**WHAT TO PRODUCE:** Could you copy every line from the material below in which "like" appears?
· · · · · · ·
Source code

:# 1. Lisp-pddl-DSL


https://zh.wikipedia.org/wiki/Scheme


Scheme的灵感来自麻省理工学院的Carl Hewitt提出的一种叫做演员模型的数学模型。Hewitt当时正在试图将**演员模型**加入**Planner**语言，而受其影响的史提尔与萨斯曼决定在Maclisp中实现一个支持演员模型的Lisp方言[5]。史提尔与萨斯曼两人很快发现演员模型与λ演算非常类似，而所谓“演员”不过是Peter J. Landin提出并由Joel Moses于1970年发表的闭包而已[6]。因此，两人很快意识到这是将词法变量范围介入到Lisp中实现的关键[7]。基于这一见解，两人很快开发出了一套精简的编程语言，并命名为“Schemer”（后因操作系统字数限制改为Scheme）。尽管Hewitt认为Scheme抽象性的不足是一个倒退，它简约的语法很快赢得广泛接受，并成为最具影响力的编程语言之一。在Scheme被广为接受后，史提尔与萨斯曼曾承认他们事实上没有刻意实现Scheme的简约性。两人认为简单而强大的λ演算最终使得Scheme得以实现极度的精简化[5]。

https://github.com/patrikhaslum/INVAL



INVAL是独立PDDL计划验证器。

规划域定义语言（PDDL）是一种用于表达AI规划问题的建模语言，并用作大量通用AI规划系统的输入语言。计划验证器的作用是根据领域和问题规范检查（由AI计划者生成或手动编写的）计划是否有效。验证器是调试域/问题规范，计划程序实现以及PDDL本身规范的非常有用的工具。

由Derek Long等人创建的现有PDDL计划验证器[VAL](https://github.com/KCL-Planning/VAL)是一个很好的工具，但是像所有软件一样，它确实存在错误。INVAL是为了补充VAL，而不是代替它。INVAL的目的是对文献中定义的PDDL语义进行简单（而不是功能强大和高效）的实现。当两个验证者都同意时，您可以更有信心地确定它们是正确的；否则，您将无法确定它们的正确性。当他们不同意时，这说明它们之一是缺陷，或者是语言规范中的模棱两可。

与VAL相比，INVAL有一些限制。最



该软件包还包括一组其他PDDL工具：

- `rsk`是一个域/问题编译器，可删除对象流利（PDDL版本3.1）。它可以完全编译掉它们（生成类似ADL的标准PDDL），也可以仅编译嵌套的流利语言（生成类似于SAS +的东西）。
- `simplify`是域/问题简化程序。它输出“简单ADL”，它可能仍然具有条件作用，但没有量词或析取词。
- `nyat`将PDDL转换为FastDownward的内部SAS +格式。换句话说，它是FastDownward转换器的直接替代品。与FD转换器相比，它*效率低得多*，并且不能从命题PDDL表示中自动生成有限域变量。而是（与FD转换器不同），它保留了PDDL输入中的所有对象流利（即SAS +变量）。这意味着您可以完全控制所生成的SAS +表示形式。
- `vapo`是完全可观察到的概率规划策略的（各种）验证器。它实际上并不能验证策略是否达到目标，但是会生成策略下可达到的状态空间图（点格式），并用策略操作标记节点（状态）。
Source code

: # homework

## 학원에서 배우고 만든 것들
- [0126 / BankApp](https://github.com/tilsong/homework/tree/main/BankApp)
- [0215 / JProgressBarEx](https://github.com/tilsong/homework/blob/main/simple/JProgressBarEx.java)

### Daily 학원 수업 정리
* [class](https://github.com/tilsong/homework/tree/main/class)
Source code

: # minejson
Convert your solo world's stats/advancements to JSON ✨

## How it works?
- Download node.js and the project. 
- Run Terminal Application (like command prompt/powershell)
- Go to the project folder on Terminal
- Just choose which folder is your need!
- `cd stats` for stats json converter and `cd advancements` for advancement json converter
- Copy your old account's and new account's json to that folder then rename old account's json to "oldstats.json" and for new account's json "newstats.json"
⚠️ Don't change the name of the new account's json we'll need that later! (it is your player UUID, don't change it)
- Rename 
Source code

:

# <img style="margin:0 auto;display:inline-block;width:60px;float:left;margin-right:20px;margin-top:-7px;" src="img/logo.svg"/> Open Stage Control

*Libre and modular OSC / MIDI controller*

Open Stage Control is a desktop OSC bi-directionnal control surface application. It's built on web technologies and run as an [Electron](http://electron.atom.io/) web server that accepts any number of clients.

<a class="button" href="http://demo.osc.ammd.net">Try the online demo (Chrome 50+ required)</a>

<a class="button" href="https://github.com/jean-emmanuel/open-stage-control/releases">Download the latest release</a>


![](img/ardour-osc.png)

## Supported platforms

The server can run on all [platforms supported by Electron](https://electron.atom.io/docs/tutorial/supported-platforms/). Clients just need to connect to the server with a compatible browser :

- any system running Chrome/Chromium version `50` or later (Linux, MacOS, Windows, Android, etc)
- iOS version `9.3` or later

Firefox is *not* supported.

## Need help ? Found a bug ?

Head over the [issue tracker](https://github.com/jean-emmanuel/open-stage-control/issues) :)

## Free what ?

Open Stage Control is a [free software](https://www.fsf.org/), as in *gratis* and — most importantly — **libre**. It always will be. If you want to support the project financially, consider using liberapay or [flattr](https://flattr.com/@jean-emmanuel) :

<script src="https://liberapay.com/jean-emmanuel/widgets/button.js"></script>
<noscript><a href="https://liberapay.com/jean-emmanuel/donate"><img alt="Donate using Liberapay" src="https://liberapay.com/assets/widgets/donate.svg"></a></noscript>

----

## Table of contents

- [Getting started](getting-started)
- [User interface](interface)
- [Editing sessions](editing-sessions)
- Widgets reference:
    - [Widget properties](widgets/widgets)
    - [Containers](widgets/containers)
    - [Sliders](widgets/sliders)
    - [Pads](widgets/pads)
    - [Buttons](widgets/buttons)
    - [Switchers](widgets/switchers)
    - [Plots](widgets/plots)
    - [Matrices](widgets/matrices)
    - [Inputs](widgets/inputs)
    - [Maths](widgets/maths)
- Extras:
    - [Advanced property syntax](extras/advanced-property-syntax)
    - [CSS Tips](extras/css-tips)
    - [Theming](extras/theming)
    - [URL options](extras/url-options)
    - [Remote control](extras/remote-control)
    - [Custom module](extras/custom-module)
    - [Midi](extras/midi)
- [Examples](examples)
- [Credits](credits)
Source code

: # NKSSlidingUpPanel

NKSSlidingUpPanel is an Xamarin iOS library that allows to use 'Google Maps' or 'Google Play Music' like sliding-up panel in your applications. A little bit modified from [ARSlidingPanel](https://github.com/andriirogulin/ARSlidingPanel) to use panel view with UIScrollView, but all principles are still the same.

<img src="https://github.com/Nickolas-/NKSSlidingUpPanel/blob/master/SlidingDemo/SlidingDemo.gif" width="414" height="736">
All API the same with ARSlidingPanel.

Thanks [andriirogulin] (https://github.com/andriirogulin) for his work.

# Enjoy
· · · · · · ·
**TASK RESULT:**
- Run Terminal Application (like command prompt/powershell)
NKSSlidingUpPanel is an Xamarin iOS library that allows to use 'Google Maps' or 'Google Play Music' like sliding-up panel in your applications. A little bit modified from [ARSlidingPanel](https://github.com/andriirogulin/ARSlidingPanel) to use panel view with UIScrollView, but all principles are still the same.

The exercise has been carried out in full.